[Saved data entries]

___

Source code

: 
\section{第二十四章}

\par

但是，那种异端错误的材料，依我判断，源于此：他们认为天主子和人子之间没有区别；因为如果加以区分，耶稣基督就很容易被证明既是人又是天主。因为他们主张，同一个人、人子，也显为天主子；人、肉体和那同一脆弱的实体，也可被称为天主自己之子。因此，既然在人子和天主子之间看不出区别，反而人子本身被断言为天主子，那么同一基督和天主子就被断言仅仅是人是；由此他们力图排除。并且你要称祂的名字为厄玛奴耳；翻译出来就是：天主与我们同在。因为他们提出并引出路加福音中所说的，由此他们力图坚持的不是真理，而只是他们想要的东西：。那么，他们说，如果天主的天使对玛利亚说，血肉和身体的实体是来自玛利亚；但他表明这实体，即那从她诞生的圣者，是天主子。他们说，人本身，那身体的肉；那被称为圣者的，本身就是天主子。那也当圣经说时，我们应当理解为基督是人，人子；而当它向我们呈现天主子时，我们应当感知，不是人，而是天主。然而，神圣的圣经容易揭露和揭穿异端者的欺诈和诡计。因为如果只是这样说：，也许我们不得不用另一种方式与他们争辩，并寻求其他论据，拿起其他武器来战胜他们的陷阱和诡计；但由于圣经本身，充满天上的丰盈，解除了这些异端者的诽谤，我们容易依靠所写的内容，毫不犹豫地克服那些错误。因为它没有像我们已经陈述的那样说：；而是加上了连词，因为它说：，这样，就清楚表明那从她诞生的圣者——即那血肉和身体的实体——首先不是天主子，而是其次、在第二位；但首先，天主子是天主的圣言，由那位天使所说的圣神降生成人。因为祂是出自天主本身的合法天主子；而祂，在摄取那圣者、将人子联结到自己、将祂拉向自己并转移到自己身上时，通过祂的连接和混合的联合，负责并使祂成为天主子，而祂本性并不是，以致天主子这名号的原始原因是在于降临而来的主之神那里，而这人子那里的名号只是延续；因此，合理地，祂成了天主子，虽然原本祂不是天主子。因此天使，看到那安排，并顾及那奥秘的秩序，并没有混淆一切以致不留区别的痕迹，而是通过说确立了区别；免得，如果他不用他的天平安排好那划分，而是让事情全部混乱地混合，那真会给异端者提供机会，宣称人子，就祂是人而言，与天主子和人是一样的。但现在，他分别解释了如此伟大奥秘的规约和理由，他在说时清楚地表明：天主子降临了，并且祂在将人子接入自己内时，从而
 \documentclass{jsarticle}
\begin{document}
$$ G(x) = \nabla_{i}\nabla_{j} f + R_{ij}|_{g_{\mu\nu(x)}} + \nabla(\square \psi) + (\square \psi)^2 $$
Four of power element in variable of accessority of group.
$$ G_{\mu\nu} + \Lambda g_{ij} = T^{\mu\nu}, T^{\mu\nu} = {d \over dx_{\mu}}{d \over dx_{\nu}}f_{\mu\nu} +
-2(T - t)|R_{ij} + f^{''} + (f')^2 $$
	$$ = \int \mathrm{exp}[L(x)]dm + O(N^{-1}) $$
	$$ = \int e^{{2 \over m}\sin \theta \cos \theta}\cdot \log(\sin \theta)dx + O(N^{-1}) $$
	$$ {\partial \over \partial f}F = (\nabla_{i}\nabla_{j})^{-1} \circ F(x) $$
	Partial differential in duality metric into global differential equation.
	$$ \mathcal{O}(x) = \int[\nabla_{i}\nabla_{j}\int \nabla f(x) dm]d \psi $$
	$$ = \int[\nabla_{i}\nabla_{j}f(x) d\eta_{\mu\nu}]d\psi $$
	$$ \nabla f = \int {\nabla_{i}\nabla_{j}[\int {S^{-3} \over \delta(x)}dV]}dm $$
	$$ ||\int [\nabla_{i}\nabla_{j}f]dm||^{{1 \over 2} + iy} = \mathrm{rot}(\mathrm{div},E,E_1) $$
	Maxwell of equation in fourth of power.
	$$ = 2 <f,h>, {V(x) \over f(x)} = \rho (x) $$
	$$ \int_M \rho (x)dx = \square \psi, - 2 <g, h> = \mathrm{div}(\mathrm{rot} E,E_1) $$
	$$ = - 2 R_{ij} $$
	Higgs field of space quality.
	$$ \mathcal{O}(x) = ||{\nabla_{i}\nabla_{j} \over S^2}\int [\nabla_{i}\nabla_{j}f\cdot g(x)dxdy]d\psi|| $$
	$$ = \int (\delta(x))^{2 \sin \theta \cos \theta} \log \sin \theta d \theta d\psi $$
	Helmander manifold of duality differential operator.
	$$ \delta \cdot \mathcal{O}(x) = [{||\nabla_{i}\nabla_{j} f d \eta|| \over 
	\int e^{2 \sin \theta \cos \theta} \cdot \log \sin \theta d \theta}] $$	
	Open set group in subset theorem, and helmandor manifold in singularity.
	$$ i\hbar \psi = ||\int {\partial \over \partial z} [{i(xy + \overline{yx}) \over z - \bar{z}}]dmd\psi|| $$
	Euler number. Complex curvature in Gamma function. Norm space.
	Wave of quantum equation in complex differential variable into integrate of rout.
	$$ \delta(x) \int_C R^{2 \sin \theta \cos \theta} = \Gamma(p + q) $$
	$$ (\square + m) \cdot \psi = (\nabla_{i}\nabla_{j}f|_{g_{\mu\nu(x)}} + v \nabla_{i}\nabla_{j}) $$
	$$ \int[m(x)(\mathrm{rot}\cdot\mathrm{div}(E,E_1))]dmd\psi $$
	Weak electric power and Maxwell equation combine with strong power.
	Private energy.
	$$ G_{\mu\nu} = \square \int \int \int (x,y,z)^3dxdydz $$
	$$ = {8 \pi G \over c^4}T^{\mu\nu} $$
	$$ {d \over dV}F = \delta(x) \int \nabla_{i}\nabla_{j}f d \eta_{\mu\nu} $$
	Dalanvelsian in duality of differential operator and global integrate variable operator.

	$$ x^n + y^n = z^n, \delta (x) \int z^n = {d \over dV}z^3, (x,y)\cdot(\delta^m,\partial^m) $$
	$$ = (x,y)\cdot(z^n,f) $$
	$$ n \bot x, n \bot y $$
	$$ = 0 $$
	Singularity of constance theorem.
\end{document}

___

== TASK DETAILS ==
The data must be given again in full. Keep every line identical.

== TASK ANSWER ==
Source code

: 
\section{第二十四章}

\par

但是，那种异端错误的材料，依我判断，源于此：他们认为天主子和人子之间没有区别；因为如果加以区分，耶稣基督就很容易被证明既是人又是天主。因为他们主张，同一个人、人子，也显为天主子；人、肉体和那同一脆弱的实体，也可被称为天主自己之子。因此，既然在人子和天主子之间看不出区别，反而人子本身被断言为天主子，那么同一基督和天主子就被断言仅仅是人是；由此他们力图排除。并且你要称祂的名字为厄玛奴耳；翻译出来就是：天主与我们同在。因为他们提出并引出路加福音中所说的，由此他们力图坚持的不是真理，而只是他们想要的东西：。那么，他们说，如果天主的天使对玛利亚说，血肉和身体的实体是来自玛利亚；但他表明这实体，即那从她诞生的圣者，是天主子。他们说，人本身，那身体的肉；那被称为圣者的，本身就是天主子。那也当圣经说时，我们应当理解为基督是人，人子；而当它向我们呈现天主子时，我们应当感知，不是人，而是天主。然而，神圣的圣经容易揭露和揭穿异端者的欺诈和诡计。因为如果只是这样说：，也许我们不得不用另一种方式与他们争辩，并寻求其他论据，拿起其他武器来战胜他们的陷阱和诡计；但由于圣经本身，充满天上的丰盈，解除了这些异端者的诽谤，我们容易依靠所写的内容，毫不犹豫地克服那些错误。因为它没有像我们已经陈述的那样说：；而是加上了连词，因为它说：，这样，就清楚表明那从她诞生的圣者——即那血肉和身体的实体——首先不是天主子，而是其次、在第二位；但首先，天主子是天主的圣言，由那位天使所说的圣神降生成人。因为祂是出自天主本身的合法天主子；而祂，在摄取那圣者、将人子联结到自己、将祂拉向自己并转移到自己身上时，通过祂的连接和混合的联合，负责并使祂成为天主子，而祂本性并不是，以致天主子这名号的原始原因是在于降临而来的主之神那里，而这人子那里的名号只是延续；因此，合理地，祂成了天主子，虽然原本祂不是天主子。因此天使，看到那安排，并顾及那奥秘的秩序，并没有混淆一切以致不留区别的痕迹，而是通过说确立了区别；免得，如果他不用他的天平安排好那划分，而是让事情全部混乱地混合，那真会给异端者提供机会，宣称人子，就祂是人而言，与天主子和人是一样的。但现在，他分别解释了如此伟大奥秘的规约和理由，他在说时清楚地表明：天主子降临了，并且祂在将人子接入自己内时，从而
 \documentclass{jsarticle}
\begin{document}
$$ G(x) = \nabla_{i}\nabla_{j} f + R_{ij}|_{g_{\mu\nu(x)}} + \nabla(\square \psi) + (\square \psi)^2 $$
Four of power element in variable of accessority of group.
$$ G_{\mu\nu} + \Lambda g_{ij} = T^{\mu\nu}, T^{\mu\nu} = {d \over dx_{\mu}}{d \over dx_{\nu}}f_{\mu\nu} +
-2(T - t)|R_{ij} + f^{''} + (f')^2 $$
	$$ = \int \mathrm{exp}[L(x)]dm + O(N^{-1}) $$
	$$ = \int e^{{2 \over m}\sin \theta \cos \theta}\cdot \log(\sin \theta)dx + O(N^{-1}) $$
	$$ {\partial \over \partial f}F = (\nabla_{i}\nabla_{j})^{-1} \circ F(x) $$
	Partial differential in duality metric into global differential equation.
	$$ \mathcal{O}(x) = \int[\nabla_{i}\nabla_{j}\int \nabla f(x) dm]d \psi $$
	$$ = \int[\nabla_{i}\nabla_{j}f(x) d\eta_{\mu\nu}]d\psi $$
	$$ \nabla f = \int {\nabla_{i}\nabla_{j}[\int {S^{-3} \over \delta(x)}dV]}dm $$
	$$ ||\int [\nabla_{i}\nabla_{j}f]dm||^{{1 \over 2} + iy} = \mathrm{rot}(\mathrm{div},E,E_1) $$
	Maxwell of equation in fourth of power.
	$$ = 2 <f,h>, {V(x) \over f(x)} = \rho (x) $$
	$$ \int_M \rho (x)dx = \square \psi, - 2 <g, h> = \mathrm{div}(\mathrm{rot} E,E_1) $$
	$$ = - 2 R_{ij} $$
	Higgs field of space quality.
	$$ \mathcal{O}(x) = ||{\nabla_{i}\nabla_{j} \over S^2}\int [\nabla_{i}\nabla_{j}f\cdot g(x)dxdy]d\psi|| $$
	$$ = \int (\delta(x))^{2 \sin \theta \cos \theta} \log \sin \theta d \theta d\psi $$
	Helmander manifold of duality differential operator.
	$$ \delta \cdot \mathcal{O}(x) = [{||\nabla_{i}\nabla_{j} f d \eta|| \over 
	\int e^{2 \sin \theta \cos \theta} \cdot \log \sin \theta d \theta}] $$	
	Open set group in subset theorem, and helmandor manifold in singularity.
	$$ i\hbar \psi = ||\int {\partial \over \partial z} [{i(xy + \overline{yx}) \over z - \bar{z}}]dmd\psi|| $$
	Euler number. Complex curvature in Gamma function. Norm space.
	Wave of quantum equation in complex differential variable into integrate of rout.
	$$ \delta(x) \int_C R^{2 \sin \theta \cos \theta} = \Gamma(p + q) $$
	$$ (\square + m) \cdot \psi = (\nabla_{i}\nabla_{j}f|_{g_{\mu\nu(x)}} + v \nabla_{i}\nabla_{j}) $$
	$$ \int[m(x)(\mathrm{rot}\cdot\mathrm{div}(E,E_1))]dmd\psi $$
	Weak electric power and Maxwell equation combine with strong power.
	Private energy.
	$$ G_{\mu\nu} = \square \int \int \int (x,y,z)^3dxdydz $$
	$$ = {8 \pi G \over c^4}T^{\mu\nu} $$
	$$ {d \over dV}F = \delta(x) \int \nabla_{i}\nabla_{j}f d \eta_{\mu\nu} $$
	Dalanvelsian in duality of differential operator and global integrate variable operator.

	$$ x^n + y^n = z^n, \delta (x) \int z^n = {d \over dV}z^3, (x,y)\cdot(\delta^m,\partial^m) $$
	$$ = (x,y)\cdot(z^n,f) $$
	$$ n \bot x, n \bot y $$
	$$ = 0 $$
	Singularity of constance theorem.
\end{document}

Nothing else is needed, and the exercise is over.